What follows is a listing to be repeated in full and without alteration.

________

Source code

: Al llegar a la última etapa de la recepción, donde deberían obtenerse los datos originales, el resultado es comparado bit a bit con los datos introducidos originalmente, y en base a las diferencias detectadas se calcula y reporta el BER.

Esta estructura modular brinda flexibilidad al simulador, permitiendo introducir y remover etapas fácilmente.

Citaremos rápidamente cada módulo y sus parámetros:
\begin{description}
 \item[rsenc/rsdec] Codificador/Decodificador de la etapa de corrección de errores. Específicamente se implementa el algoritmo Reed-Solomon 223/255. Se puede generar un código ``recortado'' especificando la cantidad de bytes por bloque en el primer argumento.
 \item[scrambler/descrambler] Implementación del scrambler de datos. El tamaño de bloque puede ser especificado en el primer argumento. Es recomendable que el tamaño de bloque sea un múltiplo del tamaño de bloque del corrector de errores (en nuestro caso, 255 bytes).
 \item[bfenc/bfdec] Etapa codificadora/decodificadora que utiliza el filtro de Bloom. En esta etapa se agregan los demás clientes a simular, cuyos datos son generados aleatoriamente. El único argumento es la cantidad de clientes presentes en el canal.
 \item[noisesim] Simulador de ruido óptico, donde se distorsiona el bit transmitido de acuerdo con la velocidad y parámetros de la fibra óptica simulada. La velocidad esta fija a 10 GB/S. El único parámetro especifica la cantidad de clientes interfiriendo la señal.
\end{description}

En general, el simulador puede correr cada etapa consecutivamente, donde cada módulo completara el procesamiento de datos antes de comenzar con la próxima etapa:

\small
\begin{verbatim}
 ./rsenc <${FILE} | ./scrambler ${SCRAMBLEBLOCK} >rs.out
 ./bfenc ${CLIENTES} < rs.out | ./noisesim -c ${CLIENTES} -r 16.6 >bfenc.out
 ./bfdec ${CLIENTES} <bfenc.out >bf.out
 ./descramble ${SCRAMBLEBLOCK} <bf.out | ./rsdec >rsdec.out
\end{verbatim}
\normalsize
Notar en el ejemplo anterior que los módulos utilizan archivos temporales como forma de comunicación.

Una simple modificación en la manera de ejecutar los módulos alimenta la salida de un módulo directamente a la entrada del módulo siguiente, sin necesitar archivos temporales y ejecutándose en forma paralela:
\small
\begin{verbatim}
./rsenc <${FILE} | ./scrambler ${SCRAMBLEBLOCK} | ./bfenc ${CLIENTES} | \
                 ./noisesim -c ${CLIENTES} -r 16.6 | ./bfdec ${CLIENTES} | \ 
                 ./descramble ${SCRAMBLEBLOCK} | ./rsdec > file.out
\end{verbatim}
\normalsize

________

● Final answer:
Source code

: Al llegar a la última etapa de la recepción, donde deberían obtenerse los datos originales, el resultado es comparado bit a bit con los datos introducidos originalmente, y en base a las diferencias detectadas se calcula y reporta el BER.

Esta estructura modular brinda flexibilidad al simulador, permitiendo introducir y remover etapas fácilmente.

Citaremos rápidamente cada módulo y sus parámetros:
\begin{description}
 \item[rsenc/rsdec] Codificador/Decodificador de la etapa de corrección de errores. Específicamente se implementa el algoritmo Reed-Solomon 223/255. Se puede generar un código ``recortado'' especificando la cantidad de bytes por bloque en el primer argumento.
 \item[scrambler/descrambler] Implementación del scrambler de datos. El tamaño de bloque puede ser especificado en el primer argumento. Es recomendable que el tamaño de bloque sea un múltiplo del tamaño de bloque del corrector de errores (en nuestro caso, 255 bytes).
 \item[bfenc/bfdec] Etapa codificadora/decodificadora que utiliza el filtro de Bloom. En esta etapa se agregan los demás clientes a simular, cuyos datos son generados aleatoriamente. El único argumento es la cantidad de clientes presentes en el canal.
 \item[noisesim] Simulador de ruido óptico, donde se distorsiona el bit transmitido de acuerdo con la velocidad y parámetros de la fibra óptica simulada. La velocidad esta fija a 10 GB/S. El único parámetro especifica la cantidad de clientes interfiriendo la señal.
\end{description}

En general, el simulador puede correr cada etapa consecutivamente, donde cada módulo completara el procesamiento de datos antes de comenzar con la próxima etapa:

\small
\begin{verbatim}
 ./rsenc <${FILE} | ./scrambler ${SCRAMBLEBLOCK} >rs.out
 ./bfenc ${CLIENTES} < rs.out | ./noisesim -c ${CLIENTES} -r 16.6 >bfenc.out
 ./bfdec ${CLIENTES} <bfenc.out >bf.out
 ./descramble ${SCRAMBLEBLOCK} <bf.out | ./rsdec >rsdec.out
\end{verbatim}
\normalsize
Notar en el ejemplo anterior que los módulos utilizan archivos temporales como forma de comunicación.

Una simple modificación en la manera de ejecutar los módulos alimenta la salida de un módulo directamente a la entrada del módulo siguiente, sin necesitar archivos temporales y ejecutándose en forma paralela:
\small
\begin{verbatim}
./rsenc <${FILE} | ./scrambler ${SCRAMBLEBLOCK} | ./bfenc ${CLIENTES} | \
                 ./noisesim -c ${CLIENTES} -r 16.6 | ./bfdec ${CLIENTES} | \ 
                 ./descramble ${SCRAMBLEBLOCK} | ./rsdec > file.out
\end{verbatim}
\normalsize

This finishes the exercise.